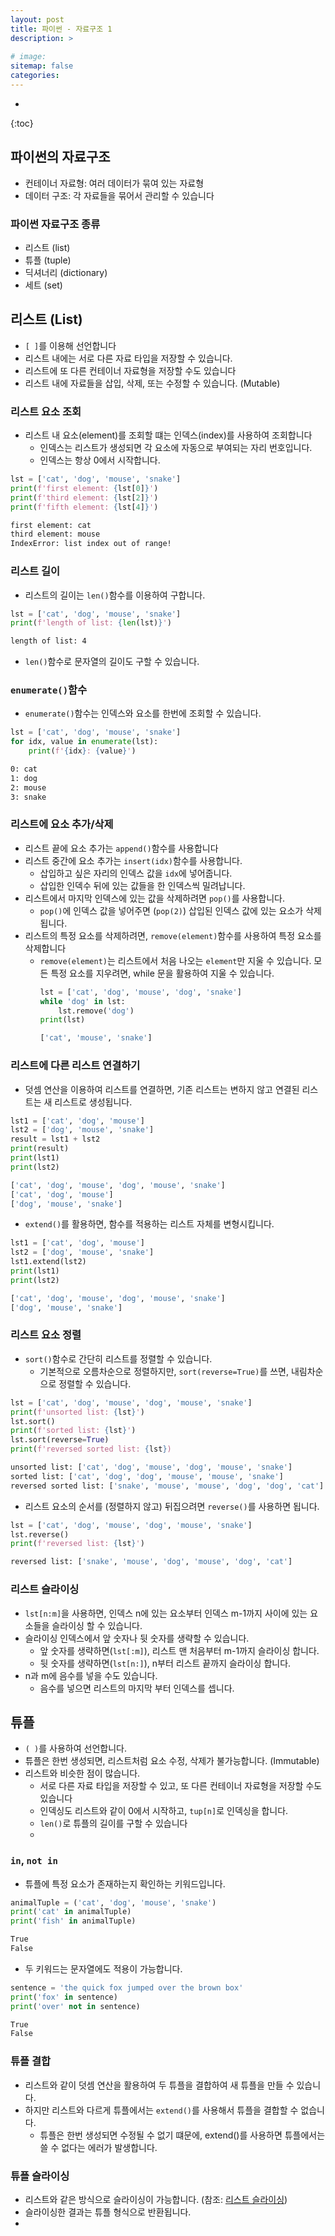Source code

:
 ```yaml
---
layout: post
title: 파이썬 - 자료구조 1
description: >
    
# image: 
sitemap: false
categories:
---
```


* 
{:toc}

## 파이썬의 자료구조
- 컨테이너 자료형: 여러 데이터가 묶여 있는 자료형
- 데이터 구조: 각 자료들을 묶어서 관리할 수 있습니다

### 파이썬 자료구조 종류
  - 리스트 (list)
  - 튜플 (tuple)
  - 딕셔너리 (dictionary)
  - 세트 (set)

## 리스트 (List)
- `[ ]`를 이용해 선언합니다
- 리스트 내에는 서로 다른 자료 타입을 저장할 수 있습니다.
- 리스트에 또 다른 컨테이너 자료형을 저장할 수도 있습니다
- 리스트 내에 자료들을 삽입, 삭제, 또는 수정할 수 있습니다. (Mutable)

### 리스트 요소 조회
- 리스트 내 요소(element)를 조회할 떄는 인덱스(index)를 사용하여 조회합니다
  - 인덱스는 리스트가 생성되면 각 요소에 자동으로 부여되는 자리 번호입니다.
  - 인덱스는 항상 0에서 시작합니다.
```python
lst = ['cat', 'dog', 'mouse', 'snake']
print(f'first element: {lst[0]}')
print(f'third element: {lst[2]}')
print(f'fifth element: {lst[4]}')
```
```zsh
first element: cat
third element: mouse
IndexError: list index out of range!
```

### 리스트 길이
- 리스트의 길이는 `len()`함수를 이용하여 구합니다.
```python
lst = ['cat', 'dog', 'mouse', 'snake']
print(f'length of list: {len(lst)}')
```
```bash
length of list: 4
```
- `len()`함수로 문자열의 길이도 구할 수 있습니다.


### `enumerate()`함수
- `enumerate()`함수는 인덱스와 요소를 한번에 조회할 수 있습니다.
```python
lst = ['cat', 'dog', 'mouse', 'snake']
for idx, value in enumerate(lst):
    print(f'{idx}: {value}')
```
```bash
0: cat
1: dog
2: mouse
3: snake
```

### 리스트에 요소 추가/삭제
- 리스트 끝에 요소 추가는 `append()`함수를 사용합니다
- 리스트 중간에 요소 추가는 `insert(idx)`함수를 사용합니다.
  - 삽입하고 싶은 자리의 인덱스 값을 `idx`에 넣어줍니다.
  - 삽입한 인덱수 뒤에 있는 값들을 한 인덱스씩 밀려납니다.
- 리스트에서 마지막 인덱스에 있는 값을 삭제하려면 `pop()`를 사용합니다.
  - `pop()`에 인덱스 값을 넣어주면 (`pop(2)`) 삽입된 인덱스 값에 있는 요소가 삭제됩니다. 
- 리스트의 특정 요소를 삭제하려면, `remove(element)`함수를 사용하여 특정 요소를 삭제합니다
  - `remove(element)`는 리스트에서 처음 나오는 `element`만 지울 수 있습니다. 모든 특정 요소를 지우려면, while 문을 활용하여 지울 수 있습니다.
    ```python
    lst = ['cat', 'dog', 'mouse', 'dog', 'snake']
    while 'dog' in lst:
        lst.remove('dog')
    print(lst)
    ```
    ```bash
    ['cat', 'mouse', 'snake']
    ```

### 리스트에 다른 리스트 연결하기
- 덧셈 연산을 이용하여 리스트를 연결하면, 기존 리스트는 변하지 않고 연결된 리스트는 새 리스트로 생성됩니다.
```python
lst1 = ['cat', 'dog', 'mouse']
lst2 = ['dog', 'mouse', 'snake']
result = lst1 + lst2
print(result)
print(lst1)
print(lst2)
```
```bash
['cat', 'dog', 'mouse', 'dog', 'mouse', 'snake']
['cat', 'dog', 'mouse']
['dog', 'mouse', 'snake']
```
- `extend()`를 활용하면, 함수를 적용하는 리스트 자체를 변형시킵니다.
```python
lst1 = ['cat', 'dog', 'mouse']
lst2 = ['dog', 'mouse', 'snake']
lst1.extend(lst2)
print(lst1)
print(lst2)
```
```bash
['cat', 'dog', 'mouse', 'dog', 'mouse', 'snake']
['dog', 'mouse', 'snake']
```

### 리스트 요소 정렬
- `sort()`함수로 간단히 리스트를 정렬할 수 있습니다.
  - 기본적으로 오름차순으로 정렬하지만, `sort(reverse=True)`를 쓰면, 내림차순으로 정렬할 수 있습니다.
```python
lst = ['cat', 'dog', 'mouse', 'dog', 'mouse', 'snake']
print(f'unsorted list: {lst}') 
lst.sort()
print(f'sorted list: {lst}') 
lst.sort(reverse=True)
print(f'reversed sorted list: {lst})
```
```bash
unsorted list: ['cat', 'dog', 'mouse', 'dog', 'mouse', 'snake']
sorted list: ['cat', 'dog', 'dog', 'mouse', 'mouse', 'snake']
reversed sorted list: ['snake', 'mouse', 'mouse', 'dog', 'dog', 'cat']
```
- 리스트 요소의 순서를 (정렬하지 않고) 뒤집으려면 `reverse()`를 사용하면 됩니다.
```python
lst = ['cat', 'dog', 'mouse', 'dog', 'mouse', 'snake']
lst.reverse()
print(f'reversed list: {lst}')
```
```bash
reversed list: ['snake', 'mouse', 'dog', 'mouse', 'dog', 'cat']
```
### 리스트 슬라이싱
- `lst[n:m]`을 사용하면, 인덱스 n에 있는 요소부터 인덱스 m-1까지 사이에 있는 요소들을 슬라이싱 할 수 있습니다.
- 슬라이싱 인덱스에서 앞 숫자나 뒷 숫자를 생략할 수 있습니다.
  - 앞 숫자를 생략하면(`lst[:m]`), 리스트 맨 처음부터 m-1까지 슬라이싱 합니다.
  - 뒷 숫자를 생략하면(`lst[n:]`), n부터 리스트 끝까지 슬라이싱 합니다.
- n과 m에 음수를 넣을 수도 있습니다.
  - 음수를 넣으면 리스트의 마지막 부터 인덱스를 셉니다.

## 튜플
- `( )`를 사용하여 선언합니다.
- 튜플은 한번 생성되면, 리스트처럼 요소 수정, 삭제가 불가능합니다. (Immutable)
- 리스트와 비슷한 점이 많습니다.
  - 서로 다른 자료 타입을 저장할 수 있고, 또 다른 컨테이너 자료형을 저장할 수도 있습니다
  - 인덱싱도 리스트와 같이 0에서 시작하고, `tup[n]`로 인덱싱을 합니다.
  - `len()`로 튜플의 길이를 구할 수 있습니다
  - 

### `in`, `not in`
- 튜플에 특정 요소가 존재하는지 확인하는 키워드입니다.
```python
animalTuple = ('cat', 'dog', 'mouse', 'snake')
print('cat' in animalTuple)
print('fish' in animalTuple)
``` 
```bash
True
False
```
- 두 키워드는 문자열에도 적용이 가능합니다.
```python
sentence = 'the quick fox jumped over the brown box'
print('fox' in sentence)
print('over' not in sentence)
```
```bash
True
False
```

### 튜플 결합
- 리스트와 같이 덧셈 연산을 활용하여 두 튜플을 결합하여 새 튜플을 만들 수 있습니다.
- 하지만 리스트와 다르게 튜플에서는 `extend()`를 사용해서 튜플을 결합할 수 없습니다.
  - 튜플은 한번 생성되면 수정될 수 없기 떄문에, extend()를 사용하면 튜플에서는 쓸 수 없다는 에러가 발생합니다.

### 튜플 슬라이싱
- 리스트와 같은 방식으로 슬라이싱이 가능합니다. (참조: [리스트 슬라이싱](###리스트-슬라이싱))
- 슬라이싱한 결과는 튜플 형식으로 반환됩니다.
-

•••••

WHAT IS REQUIRED:
The answer is to be one number: the count of lines in the entries containing the string "animalTuple".

ANSWER:
3